The Power and Art of Conversations


Last month a new book by Manchester’s Chuck Wisner, The Art of Conscious Conversations: Transforming How We Talk, Listen, and Interact was released and it’s received a lot of positive attention from the likes of Fast Company, Psychology Today, and the Harvard Business Review

The book’s focus—taking murky theories and philosophies on communication and turning them into practical, everyday tools—is a timely topic.  Our national political climate is often filled with discord.  This week Manchester and Essex held dueling Special Town Meetings that offered heated exchanges and face-to-face votes.  And of course, the holidays are here, which can bring unexpected consequences of togetherness.

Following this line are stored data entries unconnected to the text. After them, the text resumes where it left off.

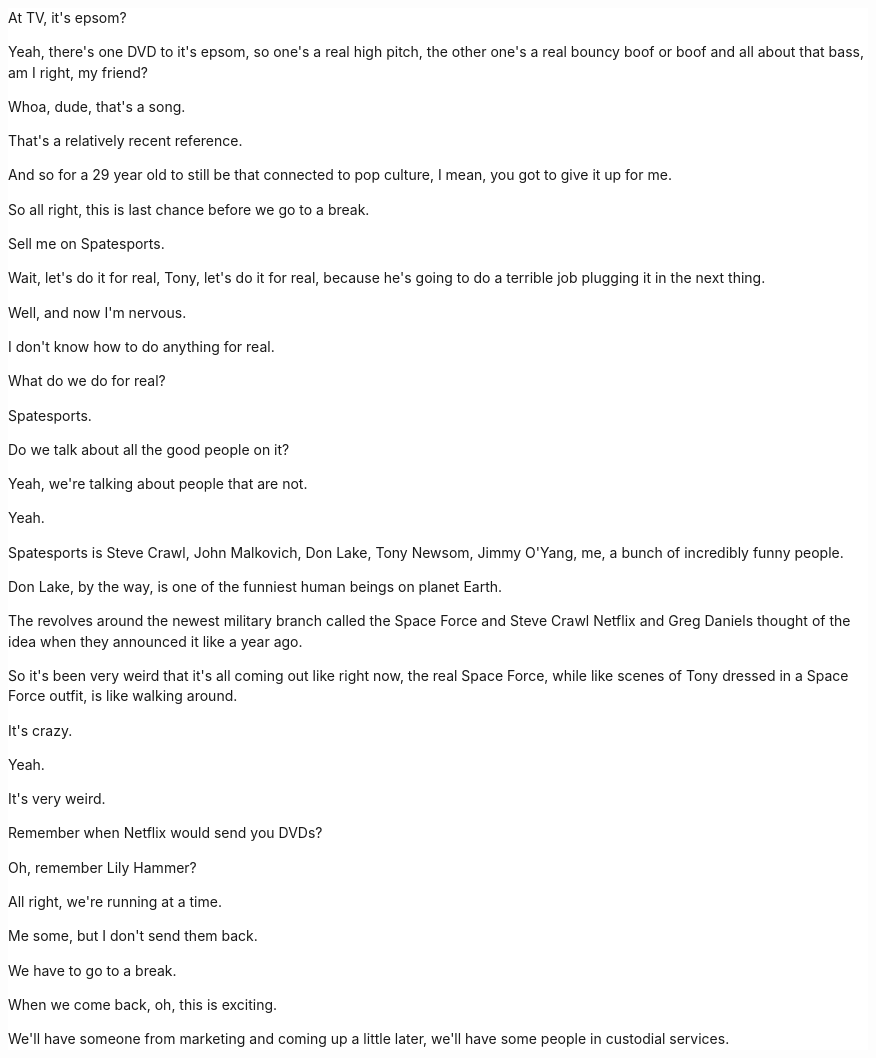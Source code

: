 At TV, it's epsom?

Yeah, there's one DVD to it's epsom, so one's a real high pitch, the other one's a real bouncy boof or boof and all about that bass, am I right, my friend?

Whoa, dude, that's a song.

That's a relatively recent reference.

And so for a 29 year old to still be that connected to pop culture, I mean, you got to give it up for me.

So all right, this is last chance before we go to a break.

Sell me on Spatesports.

Wait, let's do it for real, Tony, let's do it for real, because he's going to do a terrible job plugging it in the next thing.

Well, and now I'm nervous.

I don't know how to do anything for real.

What do we do for real?

Spatesports.

Do we talk about all the good people on it?

Yeah, we're talking about people that are not.

Yeah.

Spatesports is Steve Crawl, John Malkovich, Don Lake, Tony Newsom, Jimmy O'Yang, me, a bunch of incredibly funny people.

Don Lake, by the way, is one of the funniest human beings on planet Earth.

The revolves around the newest military branch called the Space Force and Steve Crawl Netflix and Greg Daniels thought of the idea when they announced it like a year ago.

So it's been very weird that it's all coming out like right now, the real Space Force, while like scenes of Tony dressed in a Space Force outfit, is like walking around.

It's crazy.

Yeah.

It's very weird.

Remember when Netflix would send you DVDs?

Oh, remember Lily Hammer?

All right, we're running at a time.

Me some, but I don't send them back.

We have to go to a break.

When we come back, oh, this is exciting.

We'll have someone from marketing and coming up a little later, we'll have some people in custodial services.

Wisner is a former partner at a Cambridge architectural firm and has spent the last 25 years as a leadership consultant and advisor to leaders in high-profile companies like Google, Apple, Tesla, General Motors, Shell, among others.  Wisner sat down with Erika Brown, editor of The Cricket, to talk about how the dynamic of conversations can be powerful engines of change and growth.

E:   Chuck, you are an expert in organizational strategy and something called, “human dynamics and leadership communication.”  That sounds complicated.

C:   Well, I studied the ontology of language, which is simply about dissecting words and language to understand how we do what we do and why we do it.  It's about how language shapes who we are, which can happen in a very lovely way, but it can also happen in a very negative way.  The more we understand how language shapes us, the better we can manage ourselves and others.

Very interesting.  What made you write this book?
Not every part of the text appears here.